ElevenLabs claims its platform now serves millions of users and thousands of businesses, including employees “from over 75 percent of the Fortune 500,” and that its models can generate interactive voices in more than 30 languages. The company says it has expanded its voice library to over 10,000 voices, a scale it links to rapid revenue growth—industry trackers estimate more than $200 million in annual recurring revenue and a valuation of about $6.6 billion as of late 2025.
Staniszewski has emphasized that growth will depend on safety and provenance features. ElevenLabs built a classifier that detects AI-generated audio, moderation layers that screen text and voice content, and provenance tracing that links every clip to its source account. These measures are meant to reassure enterprise clients wary of deep-fake or impersonation risks.
The race to own the voice stack
The timing of ElevenLabs’ expansion coincides with OpenAI’s entry into the same domain. In March 2025, OpenAI released next-generation audio models for developers, integrating speech-to-text and text-to-speech directly into its API to enable “real-time conversational agents”. The company’s earlier Voice Engine preview showed that a natural-sounding clone could be produced from a 15-second sample, raising both commercial and ethical questions.
OpenAI’s advantage is multimodality: voice joins text, image, and video in a unified model ecosystem. For enterprises, that breadth simplifies integration but limits control. ElevenLabs, by contrast, offers narrower scope but deeper specialization: expressive quality, multilingual fidelity, and the option to license or own voices as IP assets.

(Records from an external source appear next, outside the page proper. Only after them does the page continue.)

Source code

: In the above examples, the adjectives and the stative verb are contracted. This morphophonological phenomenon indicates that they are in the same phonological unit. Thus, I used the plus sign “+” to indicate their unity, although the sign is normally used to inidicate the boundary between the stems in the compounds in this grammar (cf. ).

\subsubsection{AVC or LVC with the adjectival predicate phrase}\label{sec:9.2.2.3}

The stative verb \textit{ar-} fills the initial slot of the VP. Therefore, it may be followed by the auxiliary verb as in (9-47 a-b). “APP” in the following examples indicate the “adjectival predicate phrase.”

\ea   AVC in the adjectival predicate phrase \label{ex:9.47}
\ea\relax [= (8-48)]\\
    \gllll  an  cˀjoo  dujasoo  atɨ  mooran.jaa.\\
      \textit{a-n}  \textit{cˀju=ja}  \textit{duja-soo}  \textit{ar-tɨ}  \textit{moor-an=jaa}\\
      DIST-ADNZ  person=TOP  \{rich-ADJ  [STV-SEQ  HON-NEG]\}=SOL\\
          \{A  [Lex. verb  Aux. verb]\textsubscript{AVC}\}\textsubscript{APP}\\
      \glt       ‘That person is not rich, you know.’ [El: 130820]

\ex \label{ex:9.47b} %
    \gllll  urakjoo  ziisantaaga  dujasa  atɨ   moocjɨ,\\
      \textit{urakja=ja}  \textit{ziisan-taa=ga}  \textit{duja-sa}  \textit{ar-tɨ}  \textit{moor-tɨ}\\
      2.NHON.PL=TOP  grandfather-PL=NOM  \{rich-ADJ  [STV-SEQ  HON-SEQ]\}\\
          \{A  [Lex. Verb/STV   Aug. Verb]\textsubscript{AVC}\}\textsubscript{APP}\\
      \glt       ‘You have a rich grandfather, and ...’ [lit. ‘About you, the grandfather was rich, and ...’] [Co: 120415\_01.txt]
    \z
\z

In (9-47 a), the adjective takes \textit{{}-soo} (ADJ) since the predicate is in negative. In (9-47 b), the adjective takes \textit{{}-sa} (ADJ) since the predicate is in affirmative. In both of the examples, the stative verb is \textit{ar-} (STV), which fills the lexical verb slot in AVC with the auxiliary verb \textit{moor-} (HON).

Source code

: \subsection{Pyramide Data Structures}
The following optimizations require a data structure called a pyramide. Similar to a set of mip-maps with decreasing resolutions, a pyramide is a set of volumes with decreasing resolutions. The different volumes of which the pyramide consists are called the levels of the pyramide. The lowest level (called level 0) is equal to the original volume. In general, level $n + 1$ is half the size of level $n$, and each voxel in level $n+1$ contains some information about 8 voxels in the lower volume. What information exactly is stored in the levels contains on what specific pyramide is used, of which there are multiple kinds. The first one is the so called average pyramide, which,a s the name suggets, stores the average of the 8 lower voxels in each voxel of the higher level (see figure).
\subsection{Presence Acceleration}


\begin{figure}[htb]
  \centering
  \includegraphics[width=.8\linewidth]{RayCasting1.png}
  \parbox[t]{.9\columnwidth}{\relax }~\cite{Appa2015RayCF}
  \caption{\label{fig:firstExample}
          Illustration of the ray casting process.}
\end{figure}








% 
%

Specialist competitors are also pressing in. PolyAI, based in London, builds conversational voice agents for call-center deployments and claims to handle “millions of real customer calls each day” for clients like FedEx and BMW. Resemble AI markets on-premises voice cloning that allows enterprises to keep data within their own infrastructure, appealing to industries with strict compliance needs. Synthflow AI, which raised $20 million in mid-2025, offers real-time voice-agent deployment with sub-400 millisecond latency for call-automation use cases.
Major cloud platforms are extending their own speech stacks: Microsoft’s MAI-Voice integrates with Copilot applications for enterprise clients; Google Cloud’s Text-to-Speech v2 leverages WaveNet to produce multilingual conversational agents; and Amazon’s Polly continues to expand within AWS Bedrock for generative-AI orchestration.
For enterprises choosing among these vendors, the trade-offs are clear. Platform giants deliver scale, compliance, and integration across modalities. Niche players like ElevenLabs and Resemble offer finer-grained control over model weights, licensing rights, and data residency.
What the shift means
The voice-AI market illustrates a broader trend in enterprise technology: companies are moving from renting general-purpose models to owning customized models trained on their own IP, voices, and brand assets. ElevenLabs’ licensing marketplace shows how a model’s output (the voice itself) can become proprietary. That notion parallels similar movements in image and language modeling, where enterprises are seeking control for compliance, consistency, and differentiation.
Operationally, deploying voice at enterprise scale introduces new demands: latency under one second for natural conversation, reliable telephony integration, multilingual performance, and human fallback for failed interactions. Governance adds another layer: tracking consent, licensing rights, and synthetic-voice provenance to prevent misuse. ElevenLabs and OpenAI both now publicize safety frameworks that address these issues, signaling that trust will be as important as technical performance.
ElevenLabs’ bet is that voice is the next model asset, and that enterprises will want to own the sound of their brands as surely as they own their logos or taglines.